What is being asked:
Pictures aside, copy every record word for word.

[Listed records — start]

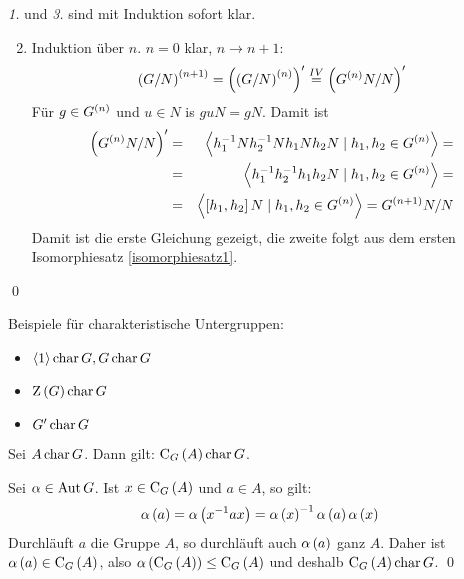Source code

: \begin{beweis}
 \emph{1.} und \emph{3.} sind mit Induktion sofort klar.
 \begin{enumerate}
  \setcounter{enumi}{1}
  \item Induktion \"uber $n$. $n=0$ klar, $n \to n+1$:
   \begin{equation*}
    \left(G/N\right)^{\left(n+1\right)}=\left(\left(G/N\right)^{\left(n\right)}\right)'\stackrel{IV}{=}\left(G^{\left(n\right)}N/N\right)'
   \end{equation*}
   F\"ur $g \in G^{\left(n\right)}$ und $u\in N$ is $guN=gN$. Damit ist
   \begin{eqnarray*}
    \left(G^{\left(n\right)}N/N\right)'&=&\left<h_1^{-1}Nh_2^{-1}Nh_1Nh_2N \mid h_1,h_2 \in G^{\left(n\right)}\right>= \\&=&\left<h_1^{-1}h_2^{-1}h_1h_2N \mid h_1,h_2 \in G^{\left(n\right)}\right>=\\&=&\left<\left[h_1,h_2\right]N \mid h_1,h_2 \in G^{\left(n\right)}\right>=G^{\left(n+1\right)}N/N
   \end{eqnarray*}
   Damit ist die erste Gleichung gezeigt, die zweite folgt aus dem ersten Isomorphiesatz \ref{isomorphiesatz1}.
 \end{enumerate}
 \qed
\end{beweis}

\begin{beispiel*}
 Beispiele f\"ur charakteristische Untergruppen:
 \begin{itemize}
  \item $\left<1\right> \operatorname{char} G, G \operatorname{char} G$
  \item $\operatorname{Z}\left(G\right) \operatorname{char} G$
  \item $G' \operatorname{char} G$
 \end{itemize}
\end{beispiel*}

\begin{satz}
 Sei $A \operatorname{char} G$. Dann gilt: $\operatorname{C}_G\left(A\right) \operatorname{char} G$.
\end{satz}

\begin{beweis}
 Sei $\alpha \in \operatorname{Aut} G$. Ist $x \in \operatorname{C}_G\left(A\right)$ und $a \in A$, so gilt:
 \begin{equation*}
  \alpha\left(a\right) = \alpha\left(x^{-1}ax\right)=\alpha\left(x\right)^{-1}\alpha\left(a\right)\alpha\left(x\right)
 \end{equation*}
 Durchl\"auft $a$ die Gruppe $A$, so durchl\"auft auch $\alpha\left(a\right)$ ganz $A$. Daher ist $\alpha\left(a\right) \in \operatorname{C}_G\left(A\right)$, also $\alpha\left(\operatorname{C}_G\left(A\right)\right) \leq \operatorname{C}_G\left(A\right)$ und deshalb $\operatorname{C}_G\left(A\right) \operatorname{char} G$.
 \qed
\end{beweis}

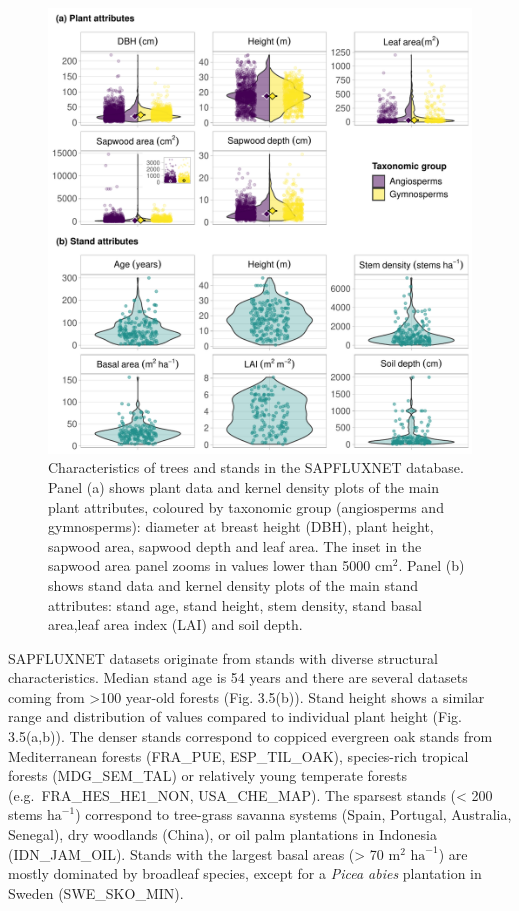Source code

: \documentclass[11pt,twoside]{reedthesis}
\begin{document}
\setlength{\abovecaptionskip}{0pt}
\begin{figure}[hbt!]

{\centering \includegraphics[width=1\linewidth]{figure/CH3/Figure5} 

}

\caption[Characteristics of trees and stands in the SAPFLUXNET database.]{Characteristics of trees and stands in the SAPFLUXNET database. Panel (a) shows plant data and kernel density plots of the main plant attributes, coloured by taxonomic group (angiosperms and gymnosperms): diameter at breast height (DBH), plant height, sapwood area, sapwood depth and leaf area. The inset in the sapwood area panel zooms in values lower than 5000 $\text{cm}^2$. Panel (b) shows stand data and kernel density plots of the main stand attributes: stand age, stand height, stem density, stand basal area,leaf area index (LAI) and soil depth.}\label{fig:Ch2plot5}
\end{figure}
SAPFLUXNET datasets originate from stands with diverse structural
characteristics. Median stand age is 54 years and there are several
datasets coming from \textgreater{}100 year-old forests (Fig. 3.5(b)).
Stand height shows a similar range and distribution of values compared
to individual plant height (Fig. 3.5(a,b)). The denser stands correspond
to coppiced evergreen oak stands from Mediterranean forests (FRA\_PUE,
ESP\_TIL\_OAK), species-rich tropical forests (MDG\_SEM\_TAL) or
relatively young temperate forests (e.g.~FRA\_HES\_HE1\_NON,
USA\_CHE\_MAP). The sparsest stands (\textless{} 200 stems
\(\text{ha}^{-1}\)) correspond to tree-grass savanna systems (Spain,
Portugal, Australia, Senegal), dry woodlands (China), or oil palm
plantations in Indonesia (IDN\_JAM\_OIL). Stands with the largest basal
areas (\textgreater{} 70 \(\text{m}^2\) \(\text{ha}^{-1}\)) are mostly
dominated by broadleaf species, except for a \emph{Picea abies}
plantation in Sweden (SWE\_SKO\_MIN).\par
\end{document}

[Listed records — finish]

Exercise result:
Source code

: \begin{beweis}
 \emph{1.} und \emph{3.} sind mit Induktion sofort klar.
 \begin{enumerate}
  \setcounter{enumi}{1}
  \item Induktion \"uber $n$. $n=0$ klar, $n \to n+1$:
   \begin{equation*}
    \left(G/N\right)^{\left(n+1\right)}=\left(\left(G/N\right)^{\left(n\right)}\right)'\stackrel{IV}{=}\left(G^{\left(n\right)}N/N\right)'
   \end{equation*}
   F\"ur $g \in G^{\left(n\right)}$ und $u\in N$ is $guN=gN$. Damit ist
   \begin{eqnarray*}
    \left(G^{\left(n\right)}N/N\right)'&=&\left<h_1^{-1}Nh_2^{-1}Nh_1Nh_2N \mid h_1,h_2 \in G^{\left(n\right)}\right>= \\&=&\left<h_1^{-1}h_2^{-1}h_1h_2N \mid h_1,h_2 \in G^{\left(n\right)}\right>=\\&=&\left<\left[h_1,h_2\right]N \mid h_1,h_2 \in G^{\left(n\right)}\right>=G^{\left(n+1\right)}N/N
   \end{eqnarray*}
   Damit ist die erste Gleichung gezeigt, die zweite folgt aus dem ersten Isomorphiesatz \ref{isomorphiesatz1}.
 \end{enumerate}
 \qed
\end{beweis}

\begin{beispiel*}
 Beispiele f\"ur charakteristische Untergruppen:
 \begin{itemize}
  \item $\left<1\right> \operatorname{char} G, G \operatorname{char} G$
  \item $\operatorname{Z}\left(G\right) \operatorname{char} G$
  \item $G' \operatorname{char} G$
 \end{itemize}
\end{beispiel*}

\begin{satz}
 Sei $A \operatorname{char} G$. Dann gilt: $\operatorname{C}_G\left(A\right) \operatorname{char} G$.
\end{satz}

\begin{beweis}
 Sei $\alpha \in \operatorname{Aut} G$. Ist $x \in \operatorname{C}_G\left(A\right)$ und $a \in A$, so gilt:
 \begin{equation*}
  \alpha\left(a\right) = \alpha\left(x^{-1}ax\right)=\alpha\left(x\right)^{-1}\alpha\left(a\right)\alpha\left(x\right)
 \end{equation*}
 Durchl\"auft $a$ die Gruppe $A$, so durchl\"auft auch $\alpha\left(a\right)$ ganz $A$. Daher ist $\alpha\left(a\right) \in \operatorname{C}_G\left(A\right)$, also $\alpha\left(\operatorname{C}_G\left(A\right)\right) \leq \operatorname{C}_G\left(A\right)$ und deshalb $\operatorname{C}_G\left(A\right) \operatorname{char} G$.
 \qed
\end{beweis}

Source code

: \documentclass[11pt,twoside]{reedthesis}
\begin{document}
\setlength{\abovecaptionskip}{0pt}
\begin{figure}[hbt!]

{\centering \includegraphics[width=1\linewidth]{figure/CH3/Figure5} 

}

\caption[Characteristics of trees and stands in the SAPFLUXNET database.]{Characteristics of trees and stands in the SAPFLUXNET database. Panel (a) shows plant data and kernel density plots of the main plant attributes, coloured by taxonomic group (angiosperms and gymnosperms): diameter at breast height (DBH), plant height, sapwood area, sapwood depth and leaf area. The inset in the sapwood area panel zooms in values lower than 5000 $\text{cm}^2$. Panel (b) shows stand data and kernel density plots of the main stand attributes: stand age, stand height, stem density, stand basal area,leaf area index (LAI) and soil depth.}\label{fig:Ch2plot5}
\end{figure}
SAPFLUXNET datasets originate from stands with diverse structural
characteristics. Median stand age is 54 years and there are several
datasets coming from \textgreater{}100 year-old forests (Fig. 3.5(b)).
Stand height shows a similar range and distribution of values compared
to individual plant height (Fig. 3.5(a,b)). The denser stands correspond
to coppiced evergreen oak stands from Mediterranean forests (FRA\_PUE,
ESP\_TIL\_OAK), species-rich tropical forests (MDG\_SEM\_TAL) or
relatively young temperate forests (e.g.~FRA\_HES\_HE1\_NON,
USA\_CHE\_MAP). The sparsest stands (\textless{} 200 stems
\(\text{ha}^{-1}\)) correspond to tree-grass savanna systems (Spain,
Portugal, Australia, Senegal), dry woodlands (China), or oil palm
plantations in Indonesia (IDN\_JAM\_OIL). Stands with the largest basal
areas (\textgreater{} 70 \(\text{m}^2\) \(\text{ha}^{-1}\)) are mostly
dominated by broadleaf species, except for a \emph{Picea abies}
plantation in Sweden (SWE\_SKO\_MIN).\par
\end{document}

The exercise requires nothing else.